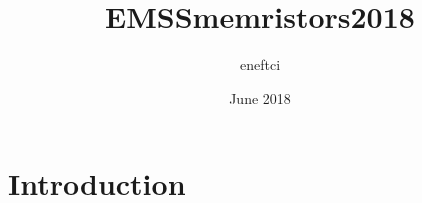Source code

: \documentclass{article}
\title{EMSSmemristors2018}
\author{eneftci }
\date{June 2018}
\begin{document}
\maketitle

\section{Introduction}
\end{document}

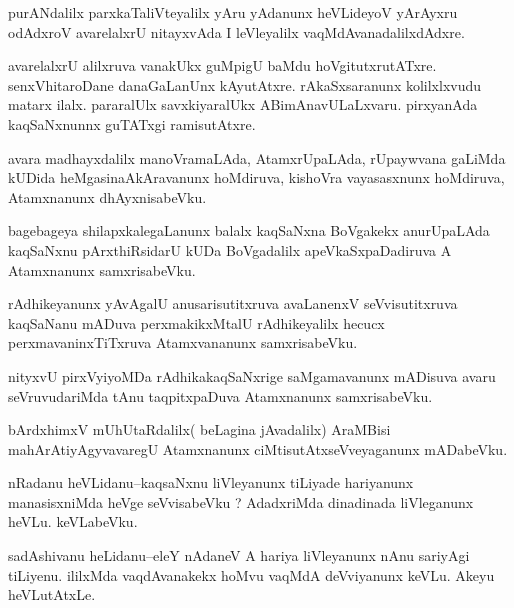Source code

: \documentclass{article}
\begin{document}
\begin{mn}%
purANdalilx parxkaTaliVteyalilx yAru yAdanunx heVLideyoV yArAyxru odAdxroV avarelalxrU 
nitayxvAda I leVleyalilx vaqMdAvanadalilxdAdxre.
\end{mn}

\begin{mn}%
avarelalxrU alilxruva vanakUkx guMpigU baMdu hoVgitutxrutATxre. senxVhitaroDane 
danaGaLanUnx kAyutAtxre. rAkaSxsaranunx kolilxlxvudu matarx ilalx. pararalUlx 
savxkiyaralUkx ABimAnavULaLxvaru. pirxyanAda kaqSaNxnunnx guTATxgi ramisutAtxre.
\end{mn}

\begin{mn}%
avara madhayxdalilx manoVramaLAda, AtamxrUpaLAda, rUpaywvana gaLiMda kUDida 
heMgasinaAkAravanunx hoMdiruva, kishoVra vayasasxnunx hoMdiruva, Atamxnanunx 
dhAyxnisabeVku.
\end{mn}

\begin{mn}%
bagebageya shilapxkalegaLanunx balalx kaqSaNxna BoVgakekx anurUpaLAda kaqSaNxnu 
pArxthiRsidarU kUDa BoVgadalilx apeVkaSxpaDadiruva A Atamxnanunx samxrisabeVku.
\end{mn}

\begin{mn}%
rAdhikeyanunx yAvAgalU anusarisutitxruva avaLanenxV seVvisutitxruva kaqSaNanu mADuva 
perxmakikxMtalU rAdhikeyalilx hecucx perxmavaninxTiTxruva Atamxvananunx samxrisabeVku.
\end{mn}

\begin{mn}%
nityxvU pirxVyiyoMDa rAdhikakaqSaNxrige saMgamavanunx mADisuva avaru seVruvudariMda tAnu 
taqpitxpaDuva Atamxnanunx samxrisabeVku.
\end{mn}

\begin{mn}%
bArdxhimxV mUhUtaRdalilx( beLagina jAvadalilx) AraMBisi mahArAtiyAgyvavaregU Atamxnanunx 
ciMtisutAtxseVveyaganunx mADabeVku.
\end{mn}

\begin{mn}%
nRadanu heVLidanu--kaqsaNxnu liVleyanunx tiLiyade hariyanunx manasisxniMda heVge 
seVvisabeVku ? AdadxriMda dinadinada liVleganunx heVLu. keVLabeVku.
\end{mn}

\begin{mn}%
sadAshivanu heLidanu--eleY nAdaneV A hariya liVleyanunx nAnu sariyAgi tiLiyenu. ililxMda 
vaqdAvanakekx hoMvu vaqMdA deVviyanunx keVLu. Akeyu heVLutAtxLe.
\end{mn}
\end{document}
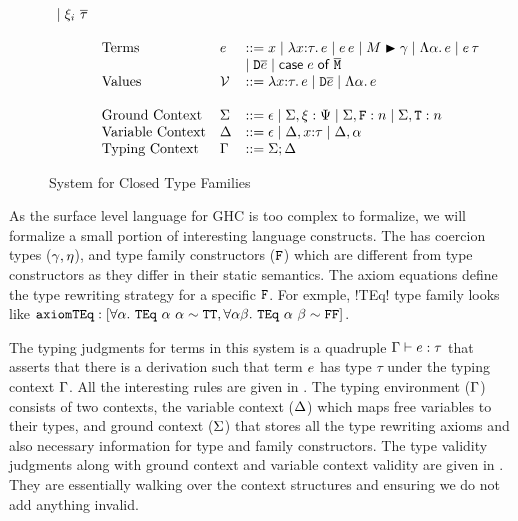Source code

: \documentclass[format=sigplan,manuscript,review,screen,nonacm,margin=1in]{acmart}
\begin{document}
\begin{figure}[ht]
\[\begin{array}{l l l l l}
                                        \mathrel{\mid} \xi_{i}~{\overline{\tau}} & \\
      \\
      &\text{Terms}      & e        &\mathrel{{:}{:}{=}} x \mathrel{\mid} \lambda x{:}\tau.\, e \mathrel{\mid} e\,e \mathrel{\mid}M\mathrel{\blacktriangleright}\gamma 
                                        \mathrel{\mid} \Lambda \alpha.\, e \mathrel{\mid} e\,\tau  \\
      &                  &            & \mathrel{\mid} \texttt{D}\overline{e} \mathrel{\mid} \mathsf{case}\;e\;\mathsf{of}\;\overline{\texttt{M}} \\
      &\text{Values}     &\mathcal{V}        &\mathrel{{:}{:}{=}} \lambda x{:}\tau.\, e \mathrel{\mid} \texttt{D}\overline{e} \mathrel{\mid} \Lambda \alpha.\, e\\
      \\
      &\text{Ground Context} &\Sigma   &\mathrel{{:}{:}{=}} \epsilon \mathrel{\mid} \Sigma,\xi:\Psi
                                        \mathrel{\mid} \Sigma,\texttt{F}:n \mathrel{\mid} \Sigma,\texttt{T}:n\\
      &\text{Variable Context}&\Delta  &\mathrel{{:}{:}{=}} \epsilon \mathrel{\mid} \Delta,x{:}\tau \mathrel{\mid} \Delta,\alpha\\
      &\text{Typing Context}  &\Gamma  &\mathrel{{:}{:}{=}} \Sigma;\Delta\\
    \end{array}
  \]
  \caption[\CLTF{}]{System for Closed Type Families}
  \label{fig:syntax-tf-closed}
\end{figure}
As the surface level language for GHC is too complex to formalize, we will formalize a small portion
of interesting language constructs. The \CLTF has coercion types ($\gamma,\eta$), and 
type family constructors ($\texttt{F}$) which are different from type constructors as they differ in their
static semantics. The axiom equations define the type rewriting strategy for a specific $\texttt{F}$.
For exmple, !TEq! type family looks like $\texttt{axiomTEq}: [\forall\alpha.~{\texttt{TEq}~\alpha~\alpha} \mathrel{\sim} \texttt{TT}
, \forall\alpha\beta.~{\texttt{TEq}~\alpha~\beta} \mathrel{\sim} \texttt{FF}]$.

The typing judgments for terms in this system is a quadruple $\Gamma \vdash e : \tau$ that asserts that
there is a derivation such that term $e$ has type $\tau$ under the typing context $\Gamma$. All the interesting
rules are given in . The typing environment ($\Gamma$) consists of two contexts,
the variable context ($\Delta$) which maps free variables to their types, and ground context ($\Sigma$)
that stores all the type rewriting axioms and also necessary information for type and family constructors.
The type validity judgments along with ground context and variable context validity are given in .
They are essentially walking over the context structures and ensuring we do not add anything invalid.
\end{document}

WHAT THE TASK REQUIRES: Please print every record exactly, leaving out the pictures.

SOLUTION BELOW:
Source code

: \documentclass{article}
\title{EMSSmemristors2018}
\author{eneftci }
\date{June 2018}
\begin{document}
\maketitle

\section{Introduction}
\end{document}

Source code

: \documentclass{article}
\begin{document}
\begin{mn}%
purANdalilx parxkaTaliVteyalilx yAru yAdanunx heVLideyoV yArAyxru odAdxroV avarelalxrU 
nitayxvAda I leVleyalilx vaqMdAvanadalilxdAdxre.
\end{mn}

\begin{mn}%
avarelalxrU alilxruva vanakUkx guMpigU baMdu hoVgitutxrutATxre. senxVhitaroDane 
danaGaLanUnx kAyutAtxre. rAkaSxsaranunx kolilxlxvudu matarx ilalx. pararalUlx 
savxkiyaralUkx ABimAnavULaLxvaru. pirxyanAda kaqSaNxnunnx guTATxgi ramisutAtxre.
\end{mn}

\begin{mn}%
avara madhayxdalilx manoVramaLAda, AtamxrUpaLAda, rUpaywvana gaLiMda kUDida 
heMgasinaAkAravanunx hoMdiruva, kishoVra vayasasxnunx hoMdiruva, Atamxnanunx 
dhAyxnisabeVku.
\end{mn}

\begin{mn}%
bagebageya shilapxkalegaLanunx balalx kaqSaNxna BoVgakekx anurUpaLAda kaqSaNxnu 
pArxthiRsidarU kUDa BoVgadalilx apeVkaSxpaDadiruva A Atamxnanunx samxrisabeVku.
\end{mn}

\begin{mn}%
rAdhikeyanunx yAvAgalU anusarisutitxruva avaLanenxV seVvisutitxruva kaqSaNanu mADuva 
perxmakikxMtalU rAdhikeyalilx hecucx perxmavaninxTiTxruva Atamxvananunx samxrisabeVku.
\end{mn}

\begin{mn}%
nityxvU pirxVyiyoMDa rAdhikakaqSaNxrige saMgamavanunx mADisuva avaru seVruvudariMda tAnu 
taqpitxpaDuva Atamxnanunx samxrisabeVku.
\end{mn}

\begin{mn}%
bArdxhimxV mUhUtaRdalilx( beLagina jAvadalilx) AraMBisi mahArAtiyAgyvavaregU Atamxnanunx 
ciMtisutAtxseVveyaganunx mADabeVku.
\end{mn}

\begin{mn}%
nRadanu heVLidanu--kaqsaNxnu liVleyanunx tiLiyade hariyanunx manasisxniMda heVge 
seVvisabeVku ? AdadxriMda dinadinada liVleganunx heVLu. keVLabeVku.
\end{mn}

\begin{mn}%
sadAshivanu heLidanu--eleY nAdaneV A hariya liVleyanunx nAnu sariyAgi tiLiyenu. ililxMda 
vaqdAvanakekx hoMvu vaqMdA deVviyanunx keVLu. Akeyu heVLutAtxLe.
\end{mn}
\end{document}
Source code

: \documentclass[format=sigplan,manuscript,review,screen,nonacm,margin=1in]{acmart}
\begin{document}
\begin{figure}[ht]
\[\begin{array}{l l l l l}
                                        \mathrel{\mid} \xi_{i}~{\overline{\tau}} & \\
      \\
      &\text{Terms}      & e        &\mathrel{{:}{:}{=}} x \mathrel{\mid} \lambda x{:}\tau.\, e \mathrel{\mid} e\,e \mathrel{\mid}M\mathrel{\blacktriangleright}\gamma 
                                        \mathrel{\mid} \Lambda \alpha.\, e \mathrel{\mid} e\,\tau  \\
      &                  &            & \mathrel{\mid} \texttt{D}\overline{e} \mathrel{\mid} \mathsf{case}\;e\;\mathsf{of}\;\overline{\texttt{M}} \\
      &\text{Values}     &\mathcal{V}        &\mathrel{{:}{:}{=}} \lambda x{:}\tau.\, e \mathrel{\mid} \texttt{D}\overline{e} \mathrel{\mid} \Lambda \alpha.\, e\\
      \\
      &\text{Ground Context} &\Sigma   &\mathrel{{:}{:}{=}} \epsilon \mathrel{\mid} \Sigma,\xi:\Psi
                                        \mathrel{\mid} \Sigma,\texttt{F}:n \mathrel{\mid} \Sigma,\texttt{T}:n\\
      &\text{Variable Context}&\Delta  &\mathrel{{:}{:}{=}} \epsilon \mathrel{\mid} \Delta,x{:}\tau \mathrel{\mid} \Delta,\alpha\\
      &\text{Typing Context}  &\Gamma  &\mathrel{{:}{:}{=}} \Sigma;\Delta\\
    \end{array}
  \]
  \caption[\CLTF{}]{System for Closed Type Families}
  \label{fig:syntax-tf-closed}
\end{figure}
As the surface level language for GHC is too complex to formalize, we will formalize a small portion
of interesting language constructs. The \CLTF has coercion types ($\gamma,\eta$), and 
type family constructors ($\texttt{F}$) which are different from type constructors as they differ in their
static semantics. The axiom equations define the type rewriting strategy for a specific $\texttt{F}$.
For exmple, !TEq! type family looks like $\texttt{axiomTEq}: [\forall\alpha.~{\texttt{TEq}~\alpha~\alpha} \mathrel{\sim} \texttt{TT}
, \forall\alpha\beta.~{\texttt{TEq}~\alpha~\beta} \mathrel{\sim} \texttt{FF}]$.

The typing judgments for terms in this system is a quadruple $\Gamma \vdash e : \tau$ that asserts that
there is a derivation such that term $e$ has type $\tau$ under the typing context $\Gamma$. All the interesting
rules are given in . The typing environment ($\Gamma$) consists of two contexts,
the variable context ($\Delta$) which maps free variables to their types, and ground context ($\Sigma$)
that stores all the type rewriting axioms and also necessary information for type and family constructors.
The type validity judgments along with ground context and variable context validity are given in .
They are essentially walking over the context structures and ensuring we do not add anything invalid.
\end{document}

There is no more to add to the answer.